Connie earned a KSA and presumably returned to the UK after the end of the war. In 1903 Jacobus travelled to the UK and on July 23rd they got married in London at All Souls’ Church, Langham Place, her brother the Rev John (Jack) E Lloyd co-officiated the service. The reception was held at the Langham Hotel, one of London’s best hotels to this day. Their wedding made the social newspaper The Sketch under the title “A Notable Wedding”. The honeymoon was spent in Europe, did they visit Oom Paul in exile in Europe? They returned to Africa to settle in Swaziland where Lt Kruger must have been stationed with the SAC. We next hear of Connie and Lt Kruger in Johannesburg in August 1906 where he dies on the 15th. Unfortunately no cause of death is recorded, they did not have any children.
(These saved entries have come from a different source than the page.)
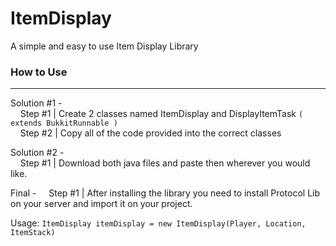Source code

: # ItemDisplay
A simple and easy to use Item Display Library


### How to Use
---------
Solution #1 -  
&nbsp;&nbsp;&nbsp;&nbsp;Step #1 | Create 2 classes named ItemDisplay and DisplayItemTask `( extends BukkitRunnable )`  
&nbsp;&nbsp;&nbsp;&nbsp;Step #2 | Copy all of the code provided into the correct classes
    
Solution #2 -  
&nbsp;&nbsp;&nbsp;&nbsp;Step #1 | Download both java files and paste then wherever you would like.

Final -
&nbsp;&nbsp;&nbsp;&nbsp;Step #1 | After installing the library you need to install Protocol Lib on your server and import it on your project.
    
Usage: `ItemDisplay itemDisplay = new ItemDisplay(Player, Location, ItemStack)`
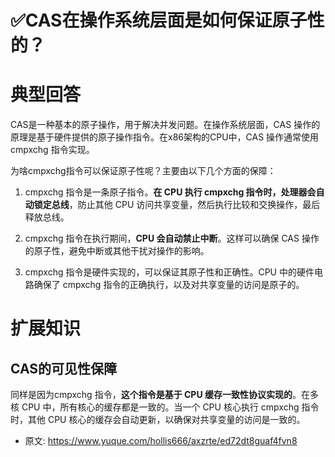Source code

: # ✅CAS在操作系统层面是如何保证原子性的？
<!--page header-->

<a name="W3chW"></a>
# 典型回答

CAS是一种基本的原子操作，用于解决并发问题。在操作系统层面，CAS 操作的原理是基于硬件提供的原子操作指令。在x86架构的CPU中，CAS 操作通常使用 cmpxchg 指令实现。

为啥cmpxchg指令可以保证原子性呢？主要由以下几个方面的保障：

1. cmpxchg 指令是一条原子指令。**在 CPU 执行 cmpxchg 指令时，处理器会自动锁定总线**，防止其他 CPU 访问共享变量，然后执行比较和交换操作，最后释放总线。

2. cmpxchg 指令在执行期间，**CPU 会自动禁止中断**。这样可以确保 CAS 操作的原子性，避免中断或其他干扰对操作的影响。

3. cmpxchg 指令是硬件实现的，可以保证其原子性和正确性。CPU 中的硬件电路确保了 cmpxchg 指令的正确执行，以及对共享变量的访问是原子的。

<a name="Wghmg"></a>
# 扩展知识

<a name="aMaCr"></a>
## CAS的可见性保障

同样是因为cmpxchg 指令，**这个指令是基于 CPU 缓存一致性协议实现的**。在多核 CPU 中，所有核心的缓存都是一致的。当一个 CPU 核心执行 cmpxchg 指令时，其他 CPU 核心的缓存会自动更新，以确保对共享变量的访问是一致的。


<!--page footer-->
- 原文: <https://www.yuque.com/hollis666/axzrte/ed72dt8guaf4fvn8>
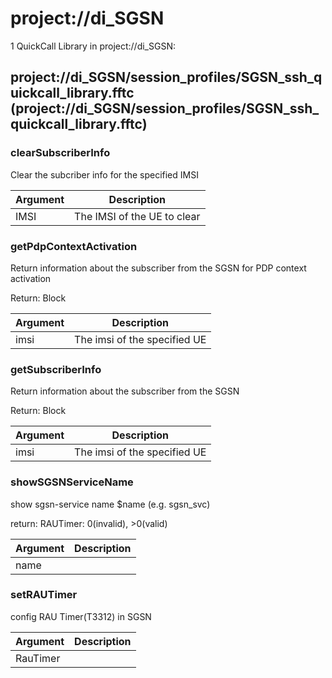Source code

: # project://di_SGSN
1 QuickCall Library in project://di_SGSN:
## project://di_SGSN/session_profiles/SGSN_ssh_quickcall_library.fftc (project://di_SGSN/session_profiles/SGSN_ssh_quickcall_library.fftc)

### clearSubscriberInfo
Clear the subcriber info for the specified IMSI

Argument | Description
------------ | -------------
IMSI | The IMSI of the UE to clear
### getPdpContextActivation
Return information about the subscriber from the SGSN for PDP context activation

Return: Block


Argument | Description
------------ | -------------
imsi | The imsi of the specified UE
### getSubscriberInfo
Return information about the subscriber from the SGSN

Return: Block


Argument | Description
------------ | -------------
imsi | The imsi of the specified UE
### showSGSNServiceName
show sgsn-service name $name (e.g. sgsn_svc)

return: RAUTimer: 0(invalid), >0(valid)

Argument | Description
------------ | -------------
name | 
### setRAUTimer
config RAU Timer(T3312) in SGSN

Argument | Description
------------ | -------------
RauTimer | 
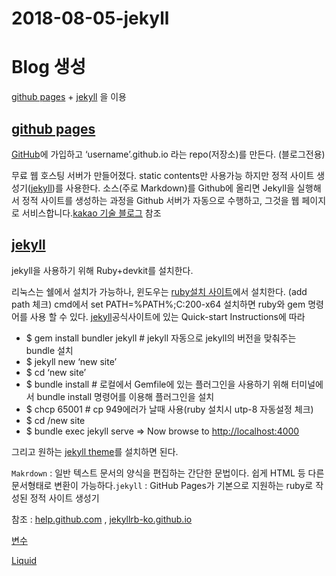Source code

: # 2018-08-05-jekyll

# Blog 생성

[github pages](https://pages.github.com/) + [jekyll](https://jekyllrb.com/) 을 이용

## [github pages](https://pages.github.com/)

[GitHub](https://github.com/)에 가입하고 ‘username’.github.io 라는 repo(저장소)를 만든다. (블로그전용)

무료 웹 호스팅 서버가 만들어졌다. static contents만 사용가능 하지만 정적 사이트 생성기([jekyll](https://jekyllrb.com/))를 사용한다. 소스(주로 Markdown)를 Github에 올리면 Jekyll을 실행해서 정적 사이트를 생성하는 과정을 Github 서버가 자동으로 수행하고, 그것을 웹 페이지로 서비스합니다.[kakao 기술 블로그](http://tech.kakao.com/2016/07/07/tech-blog-story/) 참조

## [jekyll](https://jekyllrb.com/)

jekyll을 사용하기 위해 Ruby+devkit를 설치한다.

리눅스는 쉘에서 설치가 가능하나, 윈도우는 [ruby설치 사이트](https://rubyinstaller.org/downloads/)에서 설치한다. (add path 체크) cmd에서 set PATH=%PATH%;C:200-x64 설치하면 ruby와 gem 명령어를 사용 할 수 있다. [jekyll](https://jekyllrb.com/)공식사이트에 있는 Quick-start Instructions에 따라

- $ gem install bundler jekyll # jekyll 자동으로 jekyll의 버전을 맞춰주는 bundle 설치
- $ jekyll new ‘new site’
- $ cd ‘new site’
- $ bundle install # 로컬에서 Gemfile에 있는 플러그인을 사용하기 위해 터미널에서 bundle install 명령어를 이용해 플러그인을 설치
- $ chcp 65001 # cp 949에러가 날때 사용(ruby 설치시 utp-8 자동설정 체크)
- $ cd /new site
- $ bundle exec jekyll serve => Now browse to [http://localhost:4000](http://localhost:4000/)

그리고 원하는 [jekyll theme](https://github.com/topics/jekyll-theme)를 설치하면 된다.

`Makrdown` : 일반 텍스트 문서의 양식을 편집하는 간단한 문법이다. 쉽게 HTML 등 다른 문서형태로 변환이 가능하다.`jekyll` : GitHub Pages가 기본으로 지원하는 ruby로 작성된 정적 사이트 생성기

참조 : [help.github.com](https://help.github.com/articles/using-jekyll-as-a-static-site-generator-with-github-pages/) , [jekyllrb-ko.github.io](https://jekyllrb-ko.github.io/)

[변수](https://jekyllrb-ko.github.io/docs/variables/)

[Liquid](https://shopify.github.io/liquid/tags/control-flow/)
Connie returned to England in 1909 and became involved to some degree in the social and political affairs of the day. On the 1911 census she is a visitor at The Nurses’ Lodge, Colosseum Terrace, Regents Park, a home for “temporarily disengaged” nurses. She is described as a “nurse & suffragist”. Very interestingly all the professional women but not the domestic staff have their occupation appended with “suffragist” or “suffragette”. The Suffragette Campaign was reaching its height, in 1912 militant and violent tactics were employed and in 1913 Emily Davison famously threw herself in front of the King’s horse at Epsom and died. I have not found any evidence Connie was no more than a supporter of the Suffragette cause.
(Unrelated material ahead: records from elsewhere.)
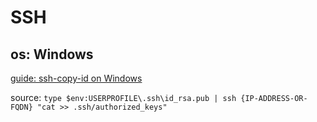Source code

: # SSH
## os: Windows
[guide: ssh-copy-id on Windows](https://www.chrisjhart.com/Windows-10-ssh-copy-id/)

source:
`type $env:USERPROFILE\.ssh\id_rsa.pub | ssh {IP-ADDRESS-OR-FQDN} "cat >> .ssh/authorized_keys"`
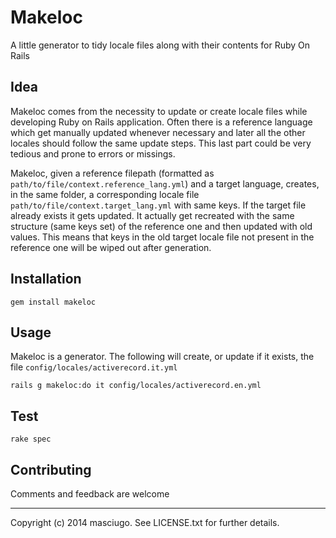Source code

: # Makeloc
A little generator to tidy locale files along with their contents for Ruby On Rails

## Idea
Makeloc comes from the necessity to update or create locale files while developing Ruby on Rails application. Often there is a reference language which get manually updated whenever necessary and later all the other locales should follow the same update steps. This last part could be very tedious and prone to errors or missings. 

Makeloc, given a reference filepath (formatted as `path/to/file/context.reference_lang.yml`) and a target language, creates, in the same folder, a corresponding locale file `path/to/file/context.target_lang.yml` with same keys. If the target file already exists it gets updated. It actually get recreated with the same structure (same keys set) of the reference one and then updated with old values. This means that keys in the old target locale file not present in the reference one will be wiped out after generation.

## Installation
    gem install makeloc

## Usage
Makeloc is a generator. The following will create, or update if it exists, the file `config/locales/activerecord.it.yml`

    rails g makeloc:do it config/locales/activerecord.en.yml


## Test

    rake spec

## Contributing

Comments and feedback are welcome

----
Copyright (c) 2014 masciugo. See LICENSE.txt for
further details.
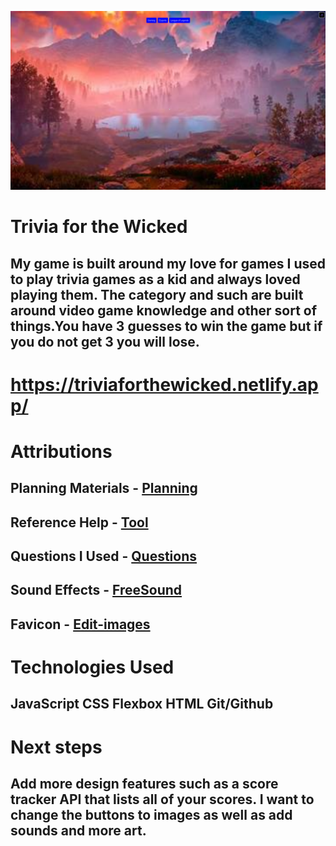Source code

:![Alt text](image.png)

# Trivia for the Wicked 
## My game is built around my love for games I used to play trivia games as a kid and always loved playing them. The category and such are built around video game knowledge and other sort of things.You have 3 guesses to win the game but if you do not get 3 you will lose.


# https://triviaforthewicked.netlify.app/

# Attributions
## Planning Materials - [Planning](https://docs.google.com/document/d/1wTY9o-4_6qh_gyPpRZdtZpVKySACTnxwe5xcajbiKYE/edit)
## Reference Help - [Tool](https://developer.mozilla.org/en-US/ )
## Questions I Used - [Questions](https://icebreakerideas.com/video-game-trivia/ )
## Sound Effects - [FreeSound](https://freesound.org/)
## Favicon - [Edit-images](https://www4.lunapic.com/editor/?action=quick-upload)

# Technologies Used
## JavaScript CSS Flexbox HTML Git/Github

# Next steps
## Add more design features such as a score tracker API that lists all of your scores. I want to change the buttons to images as well as add sounds and more art.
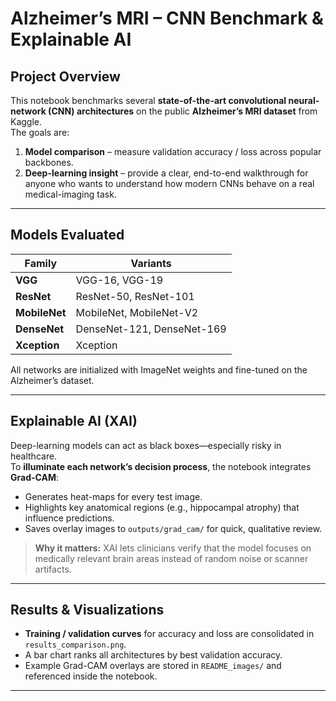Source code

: # Alzheimer’s MRI – CNN Benchmark & Explainable AI

## Project Overview
This notebook benchmarks several **state-of-the-art convolutional neural-network (CNN) architectures** on the public **Alzheimer’s MRI dataset** from Kaggle.  
The goals are:

1. **Model comparison** – measure validation accuracy / loss across popular backbones.  
2. **Deep-learning insight** – provide a clear, end-to-end walkthrough for anyone who wants to understand how modern CNNs behave on a real medical-imaging task.

---

## Models Evaluated

| Family    | Variants                                  |
|-----------|-------------------------------------------|
| **VGG**   | VGG-16, VGG-19                            |
| **ResNet**| ResNet-50, ResNet-101                     |
| **MobileNet** | MobileNet, MobileNet-V2              |
| **DenseNet**  | DenseNet-121, DenseNet-169           |
| **Xception**  | Xception                              |

All networks are initialized with ImageNet weights and fine-tuned on the Alzheimer’s dataset.

---

## Explainable AI (XAI)

Deep-learning models can act as black boxes—especially risky in healthcare.  
To **illuminate each network’s decision process**, the notebook integrates **Grad-CAM**:

* Generates heat-maps for every test image.  
* Highlights key anatomical regions (e.g., hippocampal atrophy) that influence predictions.  
* Saves overlay images to `outputs/grad_cam/` for quick, qualitative review.

> **Why it matters:** XAI lets clinicians verify that the model focuses on medically relevant brain areas instead of random noise or scanner artifacts.

---

## Results & Visualizations

* **Training / validation curves** for accuracy and loss are consolidated in `results_comparison.png`.  
* A bar chart ranks all architectures by best validation accuracy.  
* Example Grad-CAM overlays are stored in `README_images/` and referenced inside the notebook.

---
In February 1914 she re-married. Her second husband was Lewis Patrick (known as “Pat”) Cauvin, a trained telegraphist working his way up the ranks of the Eastern Telegraph Company – the leading telegraph company in the world that literally connected the British Empire. Neither Connie nor Lewis appear to have served in WW1, they may have been in South Africa. They had a son, Lewis Patrick Trevelyan (known as “Paddy”), born in 1915.
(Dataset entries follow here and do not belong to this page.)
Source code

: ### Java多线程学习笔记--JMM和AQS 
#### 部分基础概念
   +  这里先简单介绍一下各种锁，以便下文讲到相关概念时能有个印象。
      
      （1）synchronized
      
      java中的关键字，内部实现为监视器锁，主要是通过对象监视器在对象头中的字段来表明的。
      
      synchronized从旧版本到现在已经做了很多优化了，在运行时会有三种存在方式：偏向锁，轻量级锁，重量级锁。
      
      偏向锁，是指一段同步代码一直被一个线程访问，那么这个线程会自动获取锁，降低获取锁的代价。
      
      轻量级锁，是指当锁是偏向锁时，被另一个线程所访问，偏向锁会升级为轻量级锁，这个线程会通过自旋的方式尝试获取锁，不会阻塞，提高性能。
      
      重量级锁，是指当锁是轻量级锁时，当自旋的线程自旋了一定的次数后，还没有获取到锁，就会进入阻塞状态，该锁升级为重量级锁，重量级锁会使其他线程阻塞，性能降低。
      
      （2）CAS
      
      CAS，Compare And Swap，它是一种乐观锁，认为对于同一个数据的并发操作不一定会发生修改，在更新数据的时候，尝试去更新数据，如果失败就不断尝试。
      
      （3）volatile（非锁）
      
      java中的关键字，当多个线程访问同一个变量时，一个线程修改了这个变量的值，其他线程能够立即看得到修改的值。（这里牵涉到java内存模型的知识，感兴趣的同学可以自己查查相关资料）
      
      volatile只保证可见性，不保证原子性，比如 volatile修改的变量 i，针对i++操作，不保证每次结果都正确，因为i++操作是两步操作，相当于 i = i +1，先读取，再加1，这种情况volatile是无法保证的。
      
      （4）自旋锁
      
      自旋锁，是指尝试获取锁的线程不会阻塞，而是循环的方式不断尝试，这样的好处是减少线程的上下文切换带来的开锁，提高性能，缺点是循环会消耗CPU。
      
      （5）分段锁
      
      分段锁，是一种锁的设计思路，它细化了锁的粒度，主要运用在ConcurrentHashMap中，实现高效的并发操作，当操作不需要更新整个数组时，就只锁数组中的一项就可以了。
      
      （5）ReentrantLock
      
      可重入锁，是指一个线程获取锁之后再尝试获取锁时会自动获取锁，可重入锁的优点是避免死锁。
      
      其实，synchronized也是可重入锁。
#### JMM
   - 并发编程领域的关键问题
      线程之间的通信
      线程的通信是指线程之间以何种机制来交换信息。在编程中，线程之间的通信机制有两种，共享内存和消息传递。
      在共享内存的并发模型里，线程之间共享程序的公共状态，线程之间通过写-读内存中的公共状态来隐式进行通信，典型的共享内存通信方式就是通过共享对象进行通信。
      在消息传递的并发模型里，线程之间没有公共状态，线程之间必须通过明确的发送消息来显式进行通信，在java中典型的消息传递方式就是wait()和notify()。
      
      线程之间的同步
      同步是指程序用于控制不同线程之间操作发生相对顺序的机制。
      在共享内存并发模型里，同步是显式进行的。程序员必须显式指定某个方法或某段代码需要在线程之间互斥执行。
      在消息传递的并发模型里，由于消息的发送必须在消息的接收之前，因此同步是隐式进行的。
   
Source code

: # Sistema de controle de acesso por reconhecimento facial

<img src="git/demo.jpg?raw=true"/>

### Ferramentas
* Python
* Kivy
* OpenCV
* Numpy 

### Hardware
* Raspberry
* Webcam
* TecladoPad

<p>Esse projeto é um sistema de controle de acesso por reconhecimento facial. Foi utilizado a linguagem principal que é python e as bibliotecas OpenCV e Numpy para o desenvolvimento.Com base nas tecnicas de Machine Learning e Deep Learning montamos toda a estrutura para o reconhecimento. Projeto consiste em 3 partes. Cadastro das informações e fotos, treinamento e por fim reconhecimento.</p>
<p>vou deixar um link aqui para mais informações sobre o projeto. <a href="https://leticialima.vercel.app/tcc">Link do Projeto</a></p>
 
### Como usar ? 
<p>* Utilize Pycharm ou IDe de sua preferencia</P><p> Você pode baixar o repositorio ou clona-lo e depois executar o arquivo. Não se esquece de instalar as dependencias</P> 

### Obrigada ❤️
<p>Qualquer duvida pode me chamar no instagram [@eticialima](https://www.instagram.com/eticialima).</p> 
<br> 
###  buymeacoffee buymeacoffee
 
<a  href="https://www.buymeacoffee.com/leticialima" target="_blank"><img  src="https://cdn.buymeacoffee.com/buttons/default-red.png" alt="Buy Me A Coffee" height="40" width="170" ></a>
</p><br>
After WW1 they appear on various shipping lists returning to the UK, they lived in Eastbourne through the 1920s and into the 1930s. In 1937 tragically Connie’s second husband died at Farnborough, he was only 53 years old. In 1939 Connie was living in Orpington, Kent. Her son had joined the Colonial Service and was in Malaya, with the outbreak of war he joined the Intelligence Corps. He was present at the fall of Singapore and escaped to join the Chinese communists fighting in the jungle He died of a fever on the 12th July, 1944 near Kambou, Johore and is commemorated at Kranji Cemetery, Singapore. The last letter he wrote was handed to his cousin Dr JF Lloyd-Williamson after the war by a British Army sergeant who had been with Paddy.
Sadly our next reference to Connie is her own death in February 1953 at the age of 77 at Boscombe, Bournemouth. She had lived a very full life through some momentous times and must have had a tale to tell.
I am always indebted to the Rev JP Lloyd for making family papers available which have provided so much super detail.